Mandela, the man, wasn't perfect. He loved hanging with celebrities (Spice Girls, Michael Jackson, Prince Charles, Naomi Campbell, Charlize Theron, Robert De Niro, Whoopi Goldberg, Bono etc., etc.), and had a fine eye for good-looking women.

He confessed as much in his memoir Conversations With Myself: "I was never [a saint], even on the basis of an earthly definition of a saint as a sinner who keeps on trying."

When pushed, for all his obvious humanity, humility and integrity, he could be an arrogant, authoritarian dictator.

He was famous for taking forever to make decisions. When he did, nothing less than a tsunami could change his mind.

His stubbornness -- some called it pigheaded rigidity -- while entirely suited to a traditional Thembu prince, sometimes harmed his own causes and hugely frustrated colleagues.

Indeed, it took the AIDS death of his son, Makgahto, to make him finally respond to the AIDS crisis which was killing thousands of his people.

Even so, it was this same Mandela stubbornness that was largely responsible for destroying apartheid and birthing democracy without the horrors of a race war in the cities, the townships and the veldt of his beloved country.

And it was Mandela's stubbornness, combined with his famous ability to charm even his most rigid opponents, that transformed South Africa from a despised pariah into an internationally respected, economically stable member of the family of nations.

In the years after he gave up the presidency and before he died, Mandela seemed entirely at peace with himself. He radiated the message: "I did my duty. I gave everything I had. I could do no more."

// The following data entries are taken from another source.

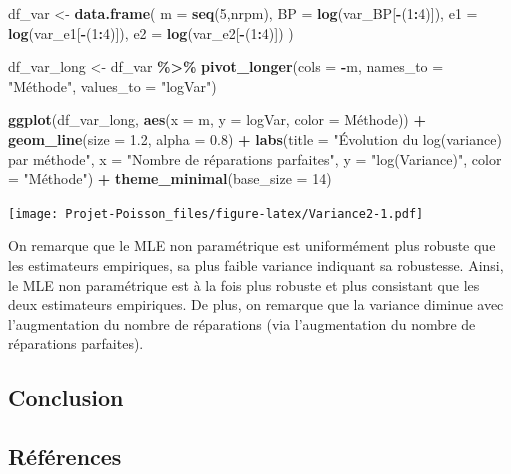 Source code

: \documentclass[
]{article}
\newenvironment{Shaded}{\begin{snugshade}}{\end{snugshade}}
\newcommand{\AttributeTok}[1]{\textcolor[rgb]{0.13,0.29,0.53}{#1}}
\newcommand{\DecValTok}[1]{\textcolor[rgb]{0.00,0.00,0.81}{#1}}
\newcommand{\FloatTok}[1]{\textcolor[rgb]{0.00,0.00,0.81}{#1}}
\newcommand{\FunctionTok}[1]{\textcolor[rgb]{0.13,0.29,0.53}{\textbf{#1}}}
\newcommand{\NormalTok}[1]{#1}
\newcommand{\OtherTok}[1]{\textcolor[rgb]{0.56,0.35,0.01}{#1}}
\newcommand{\SpecialCharTok}[1]{\textcolor[rgb]{0.81,0.36,0.00}{\textbf{#1}}}
\newcommand{\StringTok}[1]{\textcolor[rgb]{0.31,0.60,0.02}{#1}}
\begin{document}
\begin{Shaded}
\begin{Highlighting}[]
\NormalTok{df\_var }\OtherTok{\textless{}{-}} \FunctionTok{data.frame}\NormalTok{(}
  \AttributeTok{m =}  \FunctionTok{seq}\NormalTok{(}\DecValTok{5}\NormalTok{,nrpm),}
  \AttributeTok{BP =} \FunctionTok{log}\NormalTok{(var\_BP[}\SpecialCharTok{{-}}\NormalTok{(}\DecValTok{1}\SpecialCharTok{:}\DecValTok{4}\NormalTok{)]),}
  \AttributeTok{e1 =} \FunctionTok{log}\NormalTok{(var\_e1[}\SpecialCharTok{{-}}\NormalTok{(}\DecValTok{1}\SpecialCharTok{:}\DecValTok{4}\NormalTok{)]),}
  \AttributeTok{e2 =} \FunctionTok{log}\NormalTok{(var\_e2[}\SpecialCharTok{{-}}\NormalTok{(}\DecValTok{1}\SpecialCharTok{:}\DecValTok{4}\NormalTok{)])}
\NormalTok{)}

\NormalTok{df\_var\_long }\OtherTok{\textless{}{-}}\NormalTok{ df\_var }\SpecialCharTok{\%\textgreater{}\%}
  \FunctionTok{pivot\_longer}\NormalTok{(}\AttributeTok{cols =} \SpecialCharTok{{-}}\NormalTok{m, }\AttributeTok{names\_to =} \StringTok{"Méthode"}\NormalTok{, }\AttributeTok{values\_to =} \StringTok{"logVar"}\NormalTok{)}

\FunctionTok{ggplot}\NormalTok{(df\_var\_long, }\FunctionTok{aes}\NormalTok{(}\AttributeTok{x =}\NormalTok{ m, }\AttributeTok{y =}\NormalTok{ logVar, }\AttributeTok{color =}\NormalTok{ Méthode)) }\SpecialCharTok{+}
  \FunctionTok{geom\_line}\NormalTok{(}\AttributeTok{size =} \FloatTok{1.2}\NormalTok{, }\AttributeTok{alpha =} \FloatTok{0.8}\NormalTok{) }\SpecialCharTok{+}
  \FunctionTok{labs}\NormalTok{(}\AttributeTok{title =} \StringTok{"Évolution du log(variance) par méthode"}\NormalTok{,}
       \AttributeTok{x =} \StringTok{"Nombre de réparations parfaites"}\NormalTok{,}
       \AttributeTok{y =} \StringTok{"log(Variance)"}\NormalTok{,}
       \AttributeTok{color =} \StringTok{"Méthode"}\NormalTok{) }\SpecialCharTok{+}
  \FunctionTok{theme\_minimal}\NormalTok{(}\AttributeTok{base\_size =} \DecValTok{14}\NormalTok{)}
\end{Highlighting}
\end{Shaded}

\texttt{[image: Projet-Poisson\_files/figure-latex/Variance2-1.pdf]}

On remarque que le MLE non paramétrique est uniformément plus robuste
que les estimateurs empiriques, sa plus faible variance indiquant sa
robustesse. Ainsi, le MLE non paramétrique est à la fois plus robuste et
plus consistant que les deux estimateurs empiriques. De plus, on
remarque que la variance diminue avec l'augmentation du nombre de
réparations (via l'augmentation du nombre de réparations parfaites).

\subsection{Conclusion}\label{conclusion}

\subsection{Références}\label{ruxe9fuxe9rences}

\printbibliography
\end{document}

Mark Twain sums up Mandela's effect on those who, like me, were truly honoured to meet him: "The really great make you feel that you, too, can become great."

In his autobiography, Long Walk to Freedom, Mandela explained his philosophical generosity, developed over those 27 years in prison.

"It was during those long and lonely years that my hunger for the freedom of my own people became a hunger for the freedom of all people, white and black. I knew as well as I knew anything that the oppressor must be liberated just as surely as the oppressed."

Prisoner #46664's long walk to freedom is over.

No better way to salute Nelson Rolihlahla Mandela than to quote the bard who wrote with such insight about other great men:

"Now cracks a noble heart.

Good-night, sweet prince;

And flights of angels sing thee to thy rest."

This concludes Tim Knight's three-part tribute to Nelson Mandela.